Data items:

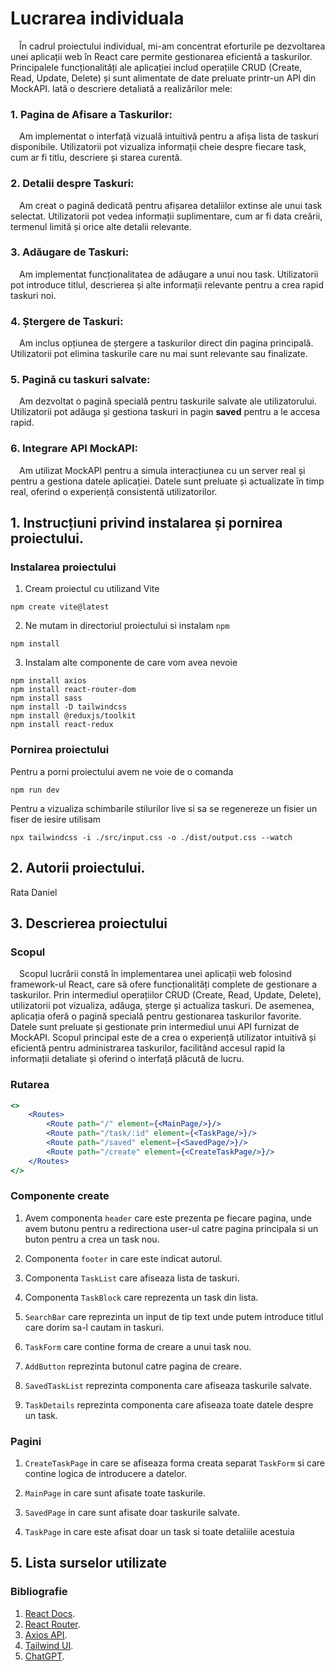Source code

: # Lucrarea individuala

&emsp;În cadrul proiectului individual, mi-am concentrat eforturile pe dezvoltarea unei aplicații web în React care permite gestionarea eficientă a taskurilor. Principalele funcționalități ale aplicației includ operațiile CRUD (Create, Read, Update, Delete) și sunt alimentate de date preluate printr-un API din MockAPI. Iată o descriere detaliată a realizărilor mele:

### **1. Pagina de Afisare a Taskurilor:**

&emsp;Am implementat o interfață vizuală intuitivă pentru a afișa lista de taskuri disponibile.
Utilizatorii pot vizualiza informații cheie despre fiecare task, cum ar fi titlu, descriere și starea curentă.

### **2. Detalii despre Taskuri:**

&emsp;Am creat o pagină dedicată pentru afișarea detaliilor extinse ale unui task selectat.
Utilizatorii pot vedea informații suplimentare, cum ar fi data creării, termenul limită și orice alte detalii relevante.

### **3. Adăugare de Taskuri:**

&emsp;Am implementat funcționalitatea de adăugare a unui nou task.
Utilizatorii pot introduce titlul, descrierea și alte informații relevante pentru a crea rapid taskuri noi.

### **4. Ștergere de Taskuri:**

&emsp;Am inclus opțiunea de ștergere a taskurilor direct din pagina principală.
Utilizatorii pot elimina taskurile care nu mai sunt relevante sau finalizate.

### **5. Pagină cu taskuri salvate:**

&emsp;Am dezvoltat o pagină specială pentru taskurile salvate ale utilizatorului.
Utilizatorii pot adăuga și gestiona taskuri in pagin **saved** pentru a le accesa rapid.

### **6. Integrare API MockAPI:**

&emsp;Am utilizat MockAPI pentru a simula interacțiunea cu un server real și pentru a gestiona datele aplicației. Datele sunt preluate și actualizate în timp real, oferind o experiență consistentă utilizatorilor.

## 1. Instrucțiuni privind instalarea și pornirea proiectului. 

### Instalarea proiectului

1. Cream proiectul cu utilizand Vite

```npm create vite@latest```

2. Ne mutam in directoriul proiectului si instalam ```npm```

```npm install```

3. Instalam alte componente de care vom avea nevoie

```npm install axios``` <br />
```npm install react-router-dom```<br />
```npm install sass```<br />
```npm install -D tailwindcss```<br />
```npm install @reduxjs/toolkit  ```<br />
```npm install react-redux ```<br />

### Pornirea proiectului

Pentru a porni proiectului avem ne voie de o comanda

```npm run dev```

Pentru a vizualiza schimbarile stilurilor live si sa se regenereze un fisier un fiser de iesire utilisam 

```npx tailwindcss -i ./src/input.css -o ./dist/output.css --watch ```

## 2. Autorii proiectului.

Rata Daniel

## 3. Descrierea proiectului

### Scopul

&emsp;Scopul lucrării constă în implementarea unei aplicații web folosind framework-ul React, care să ofere funcționalități complete de gestionare a taskurilor. Prin intermediul operațiilor CRUD (Create, Read, Update, Delete), utilizatorii pot vizualiza, adăuga, șterge și actualiza taskuri. De asemenea, aplicația oferă o pagină specială pentru gestionarea taskurilor favorite. Datele sunt preluate și gestionate prin intermediul unui API furnizat de MockAPI. Scopul principal este de a crea o experiență utilizator intuitivă și eficientă pentru administrarea taskurilor, facilitând accesul rapid la informații detaliate și oferind o interfață plăcută de lucru.

### Rutarea

```jsx
<>
    <Routes>
        <Route path="/" element={<MainPage/>}/>
        <Route path="/task/:id" element={<TaskPage/>}/>
        <Route path="/saved" element={<SavedPage/>}/>
        <Route path="/create" element={<CreateTaskPage/>}/>
    </Routes>
</>
```

### Componente create

1. Avem componenta ```header``` care este prezenta pe fiecare pagina, unde avem butonu pentru a redirectiona user-ul catre pagina principala si un buton pentru a crea un task nou.

2. Componenta ```footer``` in care este indicat autorul.

3. Componenta ```TaskList``` care afiseaza lista de taskuri.

4. Componenta ```TaskBlock``` care reprezenta un task din lista.

5.  ```SearchBar``` care reprezinta un input de tip text unde putem introduce titlul care dorim sa-l cautam in taskuri.

6. ```TaskForm``` care contine forma de creare a unui task nou.

7. ```AddButton``` reprezinta butonul catre pagina de creare.

8. ```SavedTaskList``` reprezinta componenta care afiseaza taskurile salvate.

9. ```TaskDetails``` reprezinta componenta care afiseaza toate datele despre un task.

### Pagini

1. ```CreateTaskPage``` in care se afiseaza forma creata separat ```TaskForm``` si care contine logica de introducere a datelor.

2. ```MainPage``` in care sunt afisate toate taskurile.

3. ```SavedPage``` in care sunt afisate doar taskurile salvate.

4. ```TaskPage``` in care este afisat doar un task si toate detaliile acestuia

## 5. Lista surselor utilizate

### Bibliografie 

1. [React Docs](https://legacy.reactjs.org/docs/state-and-lifecycle.html).
1. [React Router](https://reactrouter.com/en/main/route/route).
1. [Axios API](https://axios-http.com/docs/intro).
1. [Tailwind UI](https://tailwindui.com/).
1. [ChatGPT](https://chat.openai.com/).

Assignment:
Above are the records. Identify each line that contains the word "docs".

Solved problem:
1. [React Docs](https://legacy.reactjs.org/docs/state-and-lifecycle.html).
1. [Axios API](https://axios-http.com/docs/intro).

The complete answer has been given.